Puluhan tahun Eky Priyagung menyimpan luka itu dalam diam. Hingga akhirnya, di kamar kosnya di Kebun Jeruk, Jakarta Barat, pria kelahiran Madiun, 1996 ini memutuskan untuk bicara. Awalnya lewat materi-materi stand-up comedy. Tapi pada 22 April 2025, dia memilih speak up secara terbuka, lewat konten di media sosialnya.

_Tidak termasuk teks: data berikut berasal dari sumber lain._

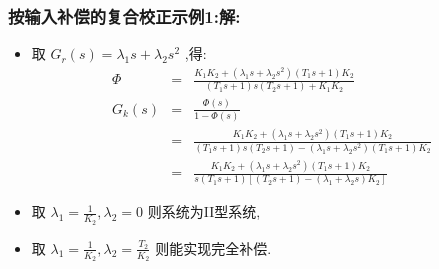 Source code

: \documentclass[table]{article}
\begin{document}
\begin{frame}
\frametitle{按输入补偿的复合校正示例1:解:}
\label{sec-4-3-11}

\begin{itemize}
\item 取  $G_r(s)=\lambda_1 s+\lambda_2 s^2$ ,得:
      \begin{eqnarray*}
      \Phi &= &\frac{K_1K_2+(\lambda_1 s +\lambda_2 s^2)(T_1 s+1) K_2}{(T_1 s+1)s(T_2 s+1)+K_1K_2} \\
      G_k(s) &=& \frac{\Phi(s)}{1-\Phi(s)} \\
       &=&  \frac{K_1K_2+(\lambda_1 s+\lambda_2 s^2)(T_1 s+1) K_2}{(T_1 s+1)s(T_2 s+1)-(\lambda_1 s + \lambda_2 s^2) (T_1 s+1) K_2} \\
       &=&  \frac{K_1K_2+(\lambda_1 s+\lambda_2 s^2)(T_1 s+1) K_2}{s(T_1 s+1)[(T_2 s+1)-(\lambda_1+\lambda_2 s) K_2]} 
      \end{eqnarray*}
\item 取  $\lambda_{1}=\frac{1}{K_2},\lambda_2=0$  则系统为II型系统,
\item 取  $\lambda_{1}=\frac{1}{K_2},\lambda_2=\frac{T_2}{K_2}$ 则能实现完全补偿.
\end{itemize}
\end{frame}
\end{document}
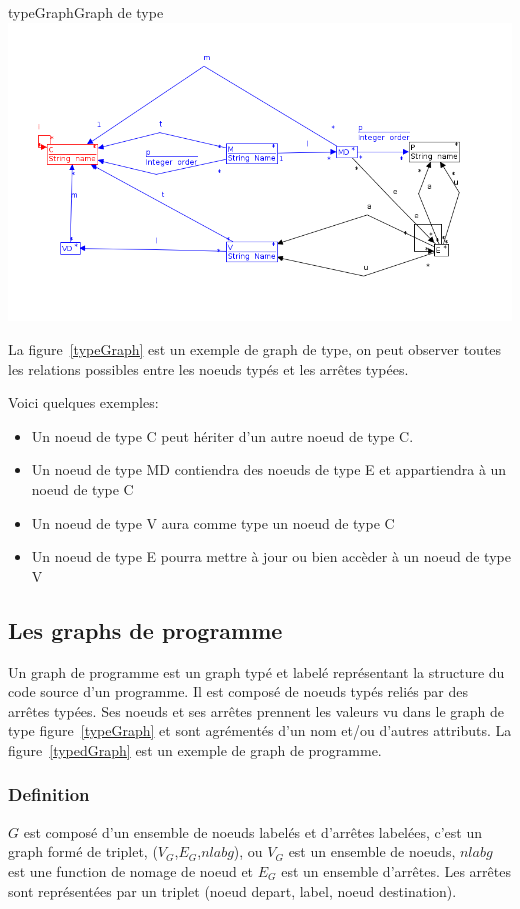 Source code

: \documentclass[a4paper, 12pt]{article}
\begin{document}
\begin{myfig}{typeGraph}{Graph de type}
\includegraphics[width=\textwidth]{typeGraph.png}
\end{myfig}

La figure~\ref{typeGraph} est un exemple de graph de type, on peut observer toutes les relations possibles entre les noeuds typés et les arrêtes typées.

Voici quelques exemples:
\begin{itemize}[label=\textbullet]
\item Un noeud de type C peut hériter d'un autre noeud de type C.
\item Un noeud de type MD contiendra des noeuds de type E et appartiendra à un noeud de type C
\item Un noeud de type V aura comme type un noeud de type C
\item Un noeud de type E pourra mettre à jour ou bien accèder à un noeud de type V
\end{itemize}


\subsection{Les graphs de programme} 

Un graph de programme est un graph typé et labelé représentant la structure du code source d'un programme. Il est composé de noeuds typés reliés par des arrêtes typées. Ses noeuds et ses arrêtes prennent les valeurs vu dans le graph de type figure~\ref{typeGraph} et sont agrémentés d'un nom et/ou d'autres attributs. La figure~\ref{typedGraph} est un exemple de graph de programme.

\subsubsection{Definition}
\(G \) est composé d'un ensemble de noeuds labelés et d'arrêtes labelées, c'est un graph formé de triplet, ({$V_G$},{$E_G$},\(nlabg \)), ou {$V_G$} est un ensemble de noeuds, \(nlabg \) est une function de nomage de noeud et {$E_G$} est un ensemble d'arrêtes. Les arrêtes sont représentées par un triplet (noeud depart, label, noeud destination).
\end{document}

Keputusan itu tak mudah. Tapi respons yang datang di luar dugaan. Dalam hitungan hari, pesan-pesan dari korban lain berdatangan. Mulai dari mereka yang menjadi korban sejak 2008, sampai baru-baru ini. Mereka bercerita melalui direct message. Mereka mendapatkan pengalaman serupa, di masjid yang sama, oleh pelaku yang sama.

Tak Lagi Sendirian

Selain pengakuan para korban, ada juga yang mengirim pesan agar konten itu dihapus, Eky Priyagung menolak. Dia pun mengunggah Instastory permintaan tolong untuk mengungkap kasus pelecehan di masa lalu. Dia ingin membongkar dan mengakhiri perbuatan bejat guru itu.

Dia mulai menjaring, mendata. Dari 266 korban yang melaporkan pengalaman serupa, hanya 16 yang berani terbuka dan melapor ke polisi. Tetapi, jumlah itu cukup untuk membawa Sudirman ke pengadilan.

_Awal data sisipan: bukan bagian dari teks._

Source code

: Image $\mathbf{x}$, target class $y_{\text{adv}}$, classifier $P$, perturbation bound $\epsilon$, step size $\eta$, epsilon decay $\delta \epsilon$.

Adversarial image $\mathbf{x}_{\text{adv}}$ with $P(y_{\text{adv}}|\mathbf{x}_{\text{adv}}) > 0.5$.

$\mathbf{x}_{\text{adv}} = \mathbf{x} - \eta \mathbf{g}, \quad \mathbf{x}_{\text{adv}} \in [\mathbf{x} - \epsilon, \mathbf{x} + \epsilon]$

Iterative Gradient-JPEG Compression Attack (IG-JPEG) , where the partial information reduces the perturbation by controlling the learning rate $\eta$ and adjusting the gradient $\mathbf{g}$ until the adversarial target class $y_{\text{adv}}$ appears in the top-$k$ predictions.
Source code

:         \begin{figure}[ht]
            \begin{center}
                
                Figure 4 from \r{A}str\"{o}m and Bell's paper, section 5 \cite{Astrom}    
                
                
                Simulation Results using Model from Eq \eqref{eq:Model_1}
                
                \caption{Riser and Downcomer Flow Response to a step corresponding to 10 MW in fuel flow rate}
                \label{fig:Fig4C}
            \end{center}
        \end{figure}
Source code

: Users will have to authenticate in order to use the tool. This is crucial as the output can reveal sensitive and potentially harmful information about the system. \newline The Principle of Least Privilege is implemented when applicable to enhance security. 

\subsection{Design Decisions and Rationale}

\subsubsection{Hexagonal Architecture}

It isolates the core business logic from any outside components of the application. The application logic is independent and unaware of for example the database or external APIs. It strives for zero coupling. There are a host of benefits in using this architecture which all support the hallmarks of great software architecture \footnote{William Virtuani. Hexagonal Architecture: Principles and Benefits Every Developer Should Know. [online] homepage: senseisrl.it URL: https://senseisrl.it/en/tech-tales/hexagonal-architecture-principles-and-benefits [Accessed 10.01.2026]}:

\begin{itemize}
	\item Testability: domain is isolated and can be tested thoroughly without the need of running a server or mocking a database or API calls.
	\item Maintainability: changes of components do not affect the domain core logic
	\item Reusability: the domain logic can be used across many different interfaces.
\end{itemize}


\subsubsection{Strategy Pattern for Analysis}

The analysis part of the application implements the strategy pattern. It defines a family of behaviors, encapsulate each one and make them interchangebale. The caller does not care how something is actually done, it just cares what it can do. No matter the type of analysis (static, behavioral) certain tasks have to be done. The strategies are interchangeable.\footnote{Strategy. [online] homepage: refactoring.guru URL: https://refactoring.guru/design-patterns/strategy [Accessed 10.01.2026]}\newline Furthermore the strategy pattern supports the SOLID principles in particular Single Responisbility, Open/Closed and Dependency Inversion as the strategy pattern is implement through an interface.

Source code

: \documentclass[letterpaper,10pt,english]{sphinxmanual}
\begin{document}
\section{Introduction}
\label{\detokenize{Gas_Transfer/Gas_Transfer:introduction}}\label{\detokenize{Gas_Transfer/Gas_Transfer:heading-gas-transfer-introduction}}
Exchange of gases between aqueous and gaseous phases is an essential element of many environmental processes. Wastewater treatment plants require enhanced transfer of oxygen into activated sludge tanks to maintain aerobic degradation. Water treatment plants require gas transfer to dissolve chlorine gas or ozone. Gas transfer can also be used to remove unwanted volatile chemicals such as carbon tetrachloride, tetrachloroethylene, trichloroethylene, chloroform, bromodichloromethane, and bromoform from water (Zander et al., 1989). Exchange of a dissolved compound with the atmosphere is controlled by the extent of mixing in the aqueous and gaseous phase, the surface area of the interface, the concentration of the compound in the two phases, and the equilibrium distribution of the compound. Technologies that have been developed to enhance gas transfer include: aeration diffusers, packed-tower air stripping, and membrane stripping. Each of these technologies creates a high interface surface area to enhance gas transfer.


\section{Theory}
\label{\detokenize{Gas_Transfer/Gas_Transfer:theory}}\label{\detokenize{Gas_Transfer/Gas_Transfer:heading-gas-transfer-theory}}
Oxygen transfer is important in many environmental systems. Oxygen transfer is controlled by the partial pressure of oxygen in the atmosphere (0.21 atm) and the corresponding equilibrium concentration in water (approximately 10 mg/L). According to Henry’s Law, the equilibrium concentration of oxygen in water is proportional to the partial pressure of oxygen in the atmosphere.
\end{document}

| Baca Juga : Sanae Takaichi, Perdana Menteri Jepang Pertama yang Wanita

Dan, lewat sidang di Ruang Purwoto Gandasubrata, Pengadilan Negeri (PN) Makassar, jaksa menuntut 13 tahun penjara plus denda Rp 100 juta. Tapi bagi Eky, hukuman itu belum sebanding. “Korbannya sangat banyak, anak-anak di bawah umur. Harus hukumannya lebih berat lagi,” tegasnya ketika ditemui di kamar kosnya, di kawasan Kebun Jeruk, Jakarta Barat, Minggu (26/10).

Dari Makassar

Kisah kelam pria yang akrab disapa Gondrong itu berawal ketika menyusul ibunya yang lebih dahulu merantau ke Makassar bersama suaminya.  Sebelumnya, Eky Priyagung bersama kakak perempuan dan adik laki-laki di tinggal bersama nenek di Madiun.

Dia menyusul ke Makassar ketika kelas 1 SMP.  Ibunya mengajak anak-anak berkumpul lagi karena sudah mempunyai pekerjaan tetap di tempat spa dan massage.  Mereka tinggal di sebuah rumah sederhana di kawasan lokalisasi.   Ayah tirinya bekerja sebagai juru masak.

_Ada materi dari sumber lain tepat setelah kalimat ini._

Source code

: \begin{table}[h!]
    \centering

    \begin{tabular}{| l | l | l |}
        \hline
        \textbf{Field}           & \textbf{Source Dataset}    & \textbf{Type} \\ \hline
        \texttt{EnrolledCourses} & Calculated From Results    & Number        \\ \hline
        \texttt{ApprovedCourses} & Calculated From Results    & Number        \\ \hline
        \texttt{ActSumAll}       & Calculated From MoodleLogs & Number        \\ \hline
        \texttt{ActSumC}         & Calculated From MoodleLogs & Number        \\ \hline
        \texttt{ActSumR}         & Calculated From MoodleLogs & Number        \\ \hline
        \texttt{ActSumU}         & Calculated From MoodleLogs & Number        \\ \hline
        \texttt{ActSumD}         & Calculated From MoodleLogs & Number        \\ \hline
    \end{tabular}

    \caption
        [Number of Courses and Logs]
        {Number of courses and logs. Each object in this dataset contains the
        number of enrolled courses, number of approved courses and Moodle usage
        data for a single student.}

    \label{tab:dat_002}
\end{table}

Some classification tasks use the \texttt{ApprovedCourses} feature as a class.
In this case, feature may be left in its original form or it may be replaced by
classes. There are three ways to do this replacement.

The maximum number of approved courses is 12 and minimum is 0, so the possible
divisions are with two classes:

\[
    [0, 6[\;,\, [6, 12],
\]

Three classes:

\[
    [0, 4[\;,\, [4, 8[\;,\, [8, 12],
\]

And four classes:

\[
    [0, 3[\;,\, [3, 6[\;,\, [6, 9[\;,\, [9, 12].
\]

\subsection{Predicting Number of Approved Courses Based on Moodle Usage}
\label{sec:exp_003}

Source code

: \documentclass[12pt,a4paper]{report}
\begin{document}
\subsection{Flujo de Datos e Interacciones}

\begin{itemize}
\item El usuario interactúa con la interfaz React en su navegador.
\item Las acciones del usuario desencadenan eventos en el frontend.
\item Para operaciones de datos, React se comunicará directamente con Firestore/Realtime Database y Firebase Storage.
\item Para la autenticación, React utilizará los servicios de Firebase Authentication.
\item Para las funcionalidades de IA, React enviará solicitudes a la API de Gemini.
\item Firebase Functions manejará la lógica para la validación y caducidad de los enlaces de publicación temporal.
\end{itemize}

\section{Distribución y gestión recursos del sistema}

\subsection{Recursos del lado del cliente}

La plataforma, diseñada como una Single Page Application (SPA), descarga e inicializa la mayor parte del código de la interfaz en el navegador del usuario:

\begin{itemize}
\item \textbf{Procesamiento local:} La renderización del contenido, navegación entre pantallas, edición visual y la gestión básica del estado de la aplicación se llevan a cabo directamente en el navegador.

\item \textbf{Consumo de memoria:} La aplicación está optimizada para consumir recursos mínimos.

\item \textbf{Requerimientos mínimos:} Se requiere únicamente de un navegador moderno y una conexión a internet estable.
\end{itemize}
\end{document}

Oleh ibunya, Eky minta untuk belajar mengaji agar tidak terbawa arus pergaulan bebas di kawasan tersebut.  “Tinggal di lingkungan itu kurang fit buat anak seusia saya,” ujar  Eky.  Awalnya, Eky merasa nyaman mengaji bersama anak-anak lain. Tetapi, guru bejat itu rupanya menyukai Eky. Dari sini pelecehan mulai terjadi.

| Baca Juga : Galang Donasi Ilegal untuk NewJeans, Fans di Bawah Umur Diseret ke Pengadilan

Tes Kenaikan Tingkat

Atas nama “tes kenaikan tingkat”, Eky diajak ke rumah Sudirman. Di sanalah segalanya berubah. Pintu dikunci, lampu dimatikan, dan Eky tak berkutik. “Dia mengambil kesempatan, pokoknya intinya menyakitkan. Saya bingung harus gimana,” katanya.

Eky berusaha bangkit ketika orang terdekatnya tidak mau peduli. Dia ingin sharing, tetapi tidak tahu kepada siapa. Sampai kemudian, dia nekat bertanya kepada santri lain. Tak ada respons. Namun dari gesture mereka, Eky menangkap ada sesuatu yang dirahasiakan.

Sampai kemudian, dia menemukan ada anak lain yang menjadi korban. “Aku marah sekali, sangat emosional, bukan aku sendiri korbannya.”  Dengan perasaan jengkel, Eky terus berusaha mengumpulkan bukti.  “Kok ada orang kayak gitu? Dia punya istri, anak,” kata Eky.

Dianggap Fitnah

Eky juga mengetahui beberapa anak mengalami trauma yang lebih berat dibanding dirinya. Bahkan ada yang disodomi. “Aku beruntung nggak sampai disodomi, ini gila,” kenangnya. Dia pun memutuskan untuk pindah tempat mengaji.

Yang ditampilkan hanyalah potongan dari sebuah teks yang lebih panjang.